The twin principles of state sovereignty and liberalism, which were both gaining ground at the time the natural rights theory was formulated, influenced the development of the distinction between the public and the private within the natural rights theory. [10]  According to Steiner and Alston: [11]

It is partly the prominence of the rights related to notions of individual liberty, autonomy and choice and the right related to property protection that produces the sharp divisions in much liberal thought between the state and the individual, between the government and nongovernmental sectors, between what are often referred to as the public and private realms or spheres of action. 

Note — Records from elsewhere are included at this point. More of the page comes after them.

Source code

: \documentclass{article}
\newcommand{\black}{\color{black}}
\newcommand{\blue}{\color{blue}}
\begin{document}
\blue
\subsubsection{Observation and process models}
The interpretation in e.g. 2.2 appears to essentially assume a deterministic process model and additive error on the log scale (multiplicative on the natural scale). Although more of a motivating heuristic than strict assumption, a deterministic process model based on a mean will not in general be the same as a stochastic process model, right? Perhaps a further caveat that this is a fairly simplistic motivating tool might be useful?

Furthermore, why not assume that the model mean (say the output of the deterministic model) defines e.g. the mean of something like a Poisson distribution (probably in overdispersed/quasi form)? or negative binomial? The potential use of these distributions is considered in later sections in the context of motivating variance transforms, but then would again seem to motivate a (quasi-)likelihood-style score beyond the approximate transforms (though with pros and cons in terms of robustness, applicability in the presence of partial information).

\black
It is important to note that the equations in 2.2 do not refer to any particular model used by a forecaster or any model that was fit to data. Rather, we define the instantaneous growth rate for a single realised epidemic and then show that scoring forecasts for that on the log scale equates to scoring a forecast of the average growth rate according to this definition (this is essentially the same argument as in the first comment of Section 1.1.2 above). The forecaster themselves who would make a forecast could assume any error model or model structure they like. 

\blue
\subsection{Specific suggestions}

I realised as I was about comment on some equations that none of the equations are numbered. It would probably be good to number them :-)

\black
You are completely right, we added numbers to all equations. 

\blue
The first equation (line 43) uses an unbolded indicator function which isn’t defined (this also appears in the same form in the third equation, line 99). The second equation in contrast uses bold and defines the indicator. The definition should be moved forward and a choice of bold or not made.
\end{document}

Thus, the social contract provided a legitimate basis for the rule of the nation-state, which was then considered the best means of protecting the individual from various groups contending for power, while liberalism promoted individualism, economic freedom, formal autonomy and abstract equality. The inviolability of privacy was promoted because natural rights rested on the belief that individuals were autonomous beings capable of making rational choices. [12]  Consequently, the conduct of private actors in the private sphere fell outside the concern of natural rights. [13]

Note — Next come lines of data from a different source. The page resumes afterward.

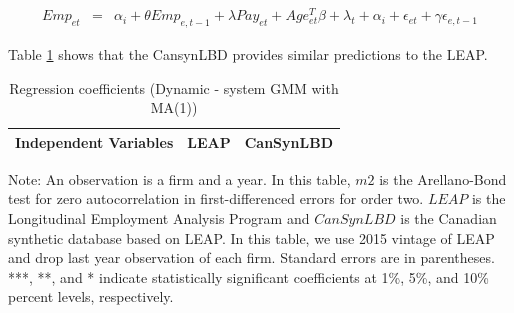 \begin{eqnarray}	
Emp_{et}&=&\alpha_i +\theta Emp_{e,t-1}+\lambda Pay_{et}+Age_{et}^{T}\beta+\lambda_t+\alpha_i+\epsilon_{et}+\gamma\epsilon_{e,t-1}
\end{eqnarray}

Table \ref{Dynamic - system GMM with MA(1)} shows that the CansynLBD provides similar predictions to the LEAP.

\begin{table}[H]
  \centering
\begin{threeparttable}
 \caption{Regression coefficients (Dynamic - system GMM with MA(1))} \label{Dynamic - system GMM with MA(1)} \medskip
\renewcommand{\arraystretch}{1}
\begin{tabular}{l|c c| c c}
\toprule
\textbf{Independent Variables}&\multicolumn{2}{c|}{\textbf{LEAP}} &  \multicolumn{2}{c}{\textbf{CanSynLBD}}\\
\midrule

   \bottomrule
  \end{tabular} 
\begin{tablenotes}
\small
\item Note: An observation is a firm and a year. In this table, $m2$ is the Arellano-Bond test for zero autocorrelation in first-differenced errors for order two. $LEAP$ is the Longitudinal Employment Analysis Program and $CanSynLBD$ is the Canadian synthetic database based on LEAP. In this table, we use 2015 vintage of LEAP and drop last year observation of each firm. Standard errors are in parentheses. ***, **, and * indicate statistically significant coefficients at 1\%, 5\%, and 10\% percent levels, respectively.
 \end{tablenotes}
 \end{threeparttable}
\end{table}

It is immediately apparent from this discussion that the natural rights theory was based on the wrong assumption that people are born equal and free. This is a point that is well illustrated by feminist writers and the Marxist theory discussed later in this article. These theories converge on the point that the natural rights theory's conception of equality ignored the impact of systemic factors that impede the full exercise by individuals of their freedom and make them vulnerable to victimisation by others in both the private or public spheres. Consequently, the natural rights theory failed to provide protection to individuals from such serious human rights abuses committed in the private realm as slavery and violence against women. [14]  As was noted in the introductory section, non-state actors (especially TNCs) now exert increasing influence on international and domestic state policies with both a direct and indirect impact on the enjoyment of human rights than was the case when this theory was being formulated. This development has undercut the assumption that the private sphere is made up of equal parties and thus bolstered the argument for extending the application of human rights to this sphere.

The natural rights theory also wrongly assumed that human beings are entirely autonomous, self-interested and egoistic individuals. Again, this is a point that is well illustrated by the Marxist critique, which posits that private relations consist of structural socio-economic inequalities. Furthermore, Pollis has argued that, even during the Age of the Enlightenment, 'men and women were', at a minimum, 'in a complex web of interpersonal relationships which included reciprocal rights and obligations'. [15]  African conceptions of society, as will be shown below, support a conception of human rights which pays homage to the notion of individual duties to one another.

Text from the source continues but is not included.